### TASK BRIEF
Could you transcribe the records below exactly, leaving out every picture?

### RECORD EXCERPTS
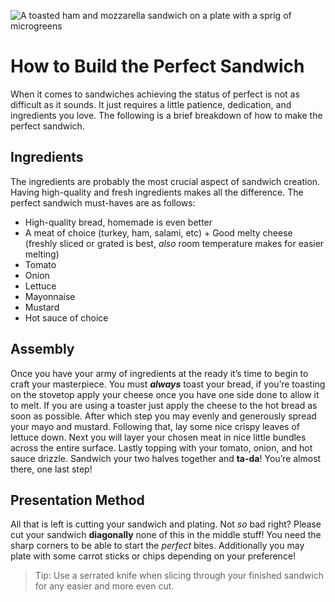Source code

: ![A toasted ham and mozzarella sandwich on a plate with a sprig of microgreens](https://plus.unsplash.com/premium_photo-1691010740866-37889a253f50?q=80&w=2070&auto=format&fit=crop&ixlib=rb-4.0.3&ixid=M3wxMjA3fDB8MHxwaG90by1wYWdlfHx8fGVufDB8fHx8fA%3D%3D)

# How to Build the Perfect Sandwich

When it comes to sandwiches achieving the status of perfect is not as difficult as it sounds. It just requires a little patience, dedication, and ingredients you love. The following is a brief breakdown of how to make the perfect sandwich.

## Ingredients

The ingredients are probably the most crucial aspect of sandwich creation. Having high-quality and fresh ingredients makes all the difference. The perfect sandwich must-haves are as follows:

+ High-quality bread, homemade is even better
+ A meat of choice (turkey, ham, salami, etc) + Good melty cheese (freshly sliced or grated is best, *also* room temperature makes for easier melting)
+ Tomato
+ Onion
+ Lettuce
+ Mayonnaise 
+ Mustard
+ Hot sauce of choice

## Assembly

Once you have your army of ingredients at the ready it’s time to begin to craft your masterpiece. You must ***always*** toast your bread, if you’re toasting on the stovetop apply your cheese once you have one side done to allow it to melt. If you are using a toaster just apply the cheese to the hot bread as soon as possible. After which step you may evenly and generously spread your mayo and mustard. Following that, lay some nice crispy leaves of lettuce down. Next you will layer your chosen meat in nice little bundles across the entire surface. Lastly topping with your tomato, onion, and hot sauce drizzle. Sandwich your two halves together and **ta-da**! You’re almost there, one last step!

## Presentation Method

All that is left is cutting your sandwich and plating. Not *so* bad right? Please cut your sandwich **diagonally** none of this in the middle stuff! You need the sharp corners to be able to start the *perfect* bites. Additionally you may plate with some carrot sticks or chips depending on your preference!

> Tip: Use a serrated knife when slicing through your finished sandwich for any easier and more even cut.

### TASK ANSWER
Source code

: ![A toasted ham and mozzarella sandwich on a plate with a sprig of microgreens](https://plus.unsplash.com/premium_photo-1691010740866-37889a253f50?q=80&w=2070&auto=format&fit=crop&ixlib=rb-4.0.3&ixid=M3wxMjA3fDB8MHxwaG90by1wYWdlfHx8fGVufDB8fHx8fA%3D%3D)

# How to Build the Perfect Sandwich

When it comes to sandwiches achieving the status of perfect is not as difficult as it sounds. It just requires a little patience, dedication, and ingredients you love. The following is a brief breakdown of how to make the perfect sandwich.

## Ingredients

The ingredients are probably the most crucial aspect of sandwich creation. Having high-quality and fresh ingredients makes all the difference. The perfect sandwich must-haves are as follows:

+ High-quality bread, homemade is even better
+ A meat of choice (turkey, ham, salami, etc) + Good melty cheese (freshly sliced or grated is best, *also* room temperature makes for easier melting)
+ Tomato
+ Onion
+ Lettuce
+ Mayonnaise 
+ Mustard
+ Hot sauce of choice

## Assembly

Once you have your army of ingredients at the ready it’s time to begin to craft your masterpiece. You must ***always*** toast your bread, if you’re toasting on the stovetop apply your cheese once you have one side done to allow it to melt. If you are using a toaster just apply the cheese to the hot bread as soon as possible. After which step you may evenly and generously spread your mayo and mustard. Following that, lay some nice crispy leaves of lettuce down. Next you will layer your chosen meat in nice little bundles across the entire surface. Lastly topping with your tomato, onion, and hot sauce drizzle. Sandwich your two halves together and **ta-da**! You’re almost there, one last step!

## Presentation Method

All that is left is cutting your sandwich and plating. Not *so* bad right? Please cut your sandwich **diagonally** none of this in the middle stuff! You need the sharp corners to be able to start the *perfect* bites. Additionally you may plate with some carrot sticks or chips depending on your preference!

> Tip: Use a serrated knife when slicing through your finished sandwich for any easier and more even cut.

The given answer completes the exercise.